[Start of Attachment]

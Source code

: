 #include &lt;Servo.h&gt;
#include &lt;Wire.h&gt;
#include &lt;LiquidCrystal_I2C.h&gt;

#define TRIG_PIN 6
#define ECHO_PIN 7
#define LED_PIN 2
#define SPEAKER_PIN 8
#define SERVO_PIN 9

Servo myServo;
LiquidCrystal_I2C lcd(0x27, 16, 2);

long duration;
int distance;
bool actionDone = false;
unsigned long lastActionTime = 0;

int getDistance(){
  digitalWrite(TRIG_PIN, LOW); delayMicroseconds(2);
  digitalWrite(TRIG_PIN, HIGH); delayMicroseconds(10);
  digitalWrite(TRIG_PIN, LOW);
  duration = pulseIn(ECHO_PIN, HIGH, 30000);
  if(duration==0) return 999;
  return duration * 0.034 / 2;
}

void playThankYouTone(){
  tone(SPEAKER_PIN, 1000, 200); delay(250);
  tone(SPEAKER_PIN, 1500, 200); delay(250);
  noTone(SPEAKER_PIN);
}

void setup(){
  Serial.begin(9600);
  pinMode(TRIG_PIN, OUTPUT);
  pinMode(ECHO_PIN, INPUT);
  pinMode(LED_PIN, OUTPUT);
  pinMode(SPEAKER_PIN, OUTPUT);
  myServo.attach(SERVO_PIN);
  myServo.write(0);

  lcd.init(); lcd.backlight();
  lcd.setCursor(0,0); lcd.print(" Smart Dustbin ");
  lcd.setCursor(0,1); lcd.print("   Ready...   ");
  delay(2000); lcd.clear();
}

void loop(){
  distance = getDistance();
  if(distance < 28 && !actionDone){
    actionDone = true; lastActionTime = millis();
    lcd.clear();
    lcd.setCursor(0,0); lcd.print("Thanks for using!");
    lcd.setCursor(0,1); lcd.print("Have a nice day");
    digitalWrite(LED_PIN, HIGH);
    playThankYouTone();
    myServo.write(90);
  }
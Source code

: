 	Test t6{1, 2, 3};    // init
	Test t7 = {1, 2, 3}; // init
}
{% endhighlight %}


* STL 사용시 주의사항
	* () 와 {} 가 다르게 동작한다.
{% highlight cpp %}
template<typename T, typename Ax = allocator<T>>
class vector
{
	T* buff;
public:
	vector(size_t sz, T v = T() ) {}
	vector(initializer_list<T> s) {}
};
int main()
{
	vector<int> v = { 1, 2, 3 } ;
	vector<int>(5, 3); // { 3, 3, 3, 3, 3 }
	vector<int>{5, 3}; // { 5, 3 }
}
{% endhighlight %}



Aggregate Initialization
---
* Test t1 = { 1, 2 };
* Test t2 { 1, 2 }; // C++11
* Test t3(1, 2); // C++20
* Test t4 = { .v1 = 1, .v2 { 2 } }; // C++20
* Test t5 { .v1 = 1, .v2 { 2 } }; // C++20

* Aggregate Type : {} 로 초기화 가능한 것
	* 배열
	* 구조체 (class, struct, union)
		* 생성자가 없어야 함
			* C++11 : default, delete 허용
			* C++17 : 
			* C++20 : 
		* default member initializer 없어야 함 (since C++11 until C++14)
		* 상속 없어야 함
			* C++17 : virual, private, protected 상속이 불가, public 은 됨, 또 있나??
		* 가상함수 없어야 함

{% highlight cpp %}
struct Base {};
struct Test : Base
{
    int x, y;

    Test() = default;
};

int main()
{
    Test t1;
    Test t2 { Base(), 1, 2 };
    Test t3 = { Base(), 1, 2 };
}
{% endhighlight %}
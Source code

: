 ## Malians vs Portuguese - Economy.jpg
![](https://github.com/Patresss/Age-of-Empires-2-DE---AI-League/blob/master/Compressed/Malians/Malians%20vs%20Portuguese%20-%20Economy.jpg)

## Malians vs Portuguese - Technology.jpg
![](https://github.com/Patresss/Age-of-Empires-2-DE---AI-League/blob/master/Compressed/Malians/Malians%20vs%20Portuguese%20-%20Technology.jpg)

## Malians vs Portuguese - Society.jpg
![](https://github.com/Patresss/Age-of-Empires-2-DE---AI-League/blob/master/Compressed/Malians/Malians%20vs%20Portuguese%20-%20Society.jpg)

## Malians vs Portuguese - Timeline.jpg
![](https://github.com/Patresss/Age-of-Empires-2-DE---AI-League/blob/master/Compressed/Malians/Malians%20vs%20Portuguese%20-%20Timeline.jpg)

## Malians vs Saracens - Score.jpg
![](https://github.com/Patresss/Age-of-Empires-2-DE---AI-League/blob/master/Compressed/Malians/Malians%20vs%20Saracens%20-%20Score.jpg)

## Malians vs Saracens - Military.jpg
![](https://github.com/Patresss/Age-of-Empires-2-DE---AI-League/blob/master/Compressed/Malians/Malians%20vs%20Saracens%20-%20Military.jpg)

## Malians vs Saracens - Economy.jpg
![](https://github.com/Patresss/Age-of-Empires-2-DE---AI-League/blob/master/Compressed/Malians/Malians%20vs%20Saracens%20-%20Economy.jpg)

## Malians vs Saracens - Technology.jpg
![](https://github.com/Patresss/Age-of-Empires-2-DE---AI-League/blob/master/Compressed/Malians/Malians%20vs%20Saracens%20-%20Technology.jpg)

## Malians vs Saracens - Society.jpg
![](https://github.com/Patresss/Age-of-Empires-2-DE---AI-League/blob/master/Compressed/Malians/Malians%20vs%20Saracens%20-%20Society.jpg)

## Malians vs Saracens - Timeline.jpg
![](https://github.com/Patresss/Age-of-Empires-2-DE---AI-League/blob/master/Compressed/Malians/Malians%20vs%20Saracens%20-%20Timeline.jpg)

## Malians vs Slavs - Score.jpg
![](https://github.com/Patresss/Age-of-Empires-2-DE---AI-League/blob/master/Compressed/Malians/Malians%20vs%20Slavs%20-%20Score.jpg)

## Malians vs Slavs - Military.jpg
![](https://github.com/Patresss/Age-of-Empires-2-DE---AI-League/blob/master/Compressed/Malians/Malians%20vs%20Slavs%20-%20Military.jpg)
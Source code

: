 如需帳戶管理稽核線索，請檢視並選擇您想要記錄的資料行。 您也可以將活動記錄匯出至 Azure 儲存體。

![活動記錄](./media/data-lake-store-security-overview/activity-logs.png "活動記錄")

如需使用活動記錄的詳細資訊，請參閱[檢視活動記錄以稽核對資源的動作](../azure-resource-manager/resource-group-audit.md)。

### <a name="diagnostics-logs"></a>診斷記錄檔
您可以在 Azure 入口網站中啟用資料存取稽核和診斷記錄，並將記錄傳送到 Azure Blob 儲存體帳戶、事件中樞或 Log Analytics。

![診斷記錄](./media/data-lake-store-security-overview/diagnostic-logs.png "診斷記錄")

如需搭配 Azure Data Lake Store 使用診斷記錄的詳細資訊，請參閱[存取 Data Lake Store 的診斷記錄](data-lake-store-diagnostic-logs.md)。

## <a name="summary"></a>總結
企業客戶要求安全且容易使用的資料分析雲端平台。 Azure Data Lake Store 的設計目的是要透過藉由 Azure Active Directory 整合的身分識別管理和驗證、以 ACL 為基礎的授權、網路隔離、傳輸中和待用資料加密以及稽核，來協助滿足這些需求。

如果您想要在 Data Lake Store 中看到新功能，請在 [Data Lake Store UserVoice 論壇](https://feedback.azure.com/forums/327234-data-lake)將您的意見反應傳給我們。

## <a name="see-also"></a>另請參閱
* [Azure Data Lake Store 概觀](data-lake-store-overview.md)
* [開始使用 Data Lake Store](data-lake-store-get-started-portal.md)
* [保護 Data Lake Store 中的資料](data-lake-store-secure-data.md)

[End of Attachment]

(EXERCISE DESCRIPTION) Reproduce only the lines above spanning from the line containing "digitalWrite(TRIG_PIN, LOW); delayMicroseconds(2);" through the line containing "tone(SPEAKER_PIN, 1000, 200); delay(250);", word for word.

(RESPONSE)
  digitalWrite(TRIG_PIN, LOW); delayMicroseconds(2);
  digitalWrite(TRIG_PIN, HIGH); delayMicroseconds(10);
  digitalWrite(TRIG_PIN, LOW);
  duration = pulseIn(ECHO_PIN, HIGH, 30000);
  if(duration==0) return 999;
  return duration * 0.034 / 2;
}

void playThankYouTone(){
  tone(SPEAKER_PIN, 1000, 200); delay(250);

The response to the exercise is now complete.